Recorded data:
※
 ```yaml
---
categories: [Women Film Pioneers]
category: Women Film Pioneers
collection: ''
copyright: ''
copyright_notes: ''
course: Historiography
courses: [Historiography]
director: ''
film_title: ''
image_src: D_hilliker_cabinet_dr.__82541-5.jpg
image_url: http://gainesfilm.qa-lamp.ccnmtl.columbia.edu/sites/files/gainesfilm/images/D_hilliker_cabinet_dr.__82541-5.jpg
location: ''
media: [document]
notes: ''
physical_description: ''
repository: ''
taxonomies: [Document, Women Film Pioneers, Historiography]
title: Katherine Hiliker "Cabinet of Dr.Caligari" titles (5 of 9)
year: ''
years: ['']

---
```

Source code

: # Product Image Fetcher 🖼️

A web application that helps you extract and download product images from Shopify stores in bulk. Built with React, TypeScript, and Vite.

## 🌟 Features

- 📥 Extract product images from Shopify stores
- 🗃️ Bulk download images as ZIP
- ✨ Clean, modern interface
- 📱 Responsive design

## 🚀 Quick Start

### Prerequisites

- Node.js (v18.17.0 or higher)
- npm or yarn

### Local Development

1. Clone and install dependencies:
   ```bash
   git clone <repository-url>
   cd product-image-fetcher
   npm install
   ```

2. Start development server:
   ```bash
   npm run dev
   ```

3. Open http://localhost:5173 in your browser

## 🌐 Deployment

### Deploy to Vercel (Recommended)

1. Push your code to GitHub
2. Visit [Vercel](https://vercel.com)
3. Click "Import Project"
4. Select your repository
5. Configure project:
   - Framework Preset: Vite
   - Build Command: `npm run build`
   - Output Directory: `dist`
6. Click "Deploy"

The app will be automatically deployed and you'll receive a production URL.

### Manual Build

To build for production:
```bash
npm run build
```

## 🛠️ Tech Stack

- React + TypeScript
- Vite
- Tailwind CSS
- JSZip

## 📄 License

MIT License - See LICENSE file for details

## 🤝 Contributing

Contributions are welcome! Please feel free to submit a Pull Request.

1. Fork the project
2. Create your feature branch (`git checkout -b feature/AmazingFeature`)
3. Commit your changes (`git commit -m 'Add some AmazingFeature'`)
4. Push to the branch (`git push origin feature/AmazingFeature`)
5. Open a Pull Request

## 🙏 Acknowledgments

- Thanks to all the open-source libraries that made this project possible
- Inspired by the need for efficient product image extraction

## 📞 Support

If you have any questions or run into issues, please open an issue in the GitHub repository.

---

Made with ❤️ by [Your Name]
※
#### Activity:
Produce only the lines from the line containing "- 🗃️ Bulk download images as ZIP" through the line containing "2. Start development", inclusive of both, exactly as they stand in the entries above.

#### Output of the exercise:
- 🗃️ Bulk download images as ZIP
- ✨ Clean, modern interface
- 📱 Responsive design

## 🚀 Quick Start

### Prerequisites

- Node.js (v18.17.0 or higher)
- npm or yarn

### Local Development

1. Clone and install dependencies:
   ```bash
   git clone <repository-url>
   cd product-image-fetcher
   npm install
   ```

2. Start development server:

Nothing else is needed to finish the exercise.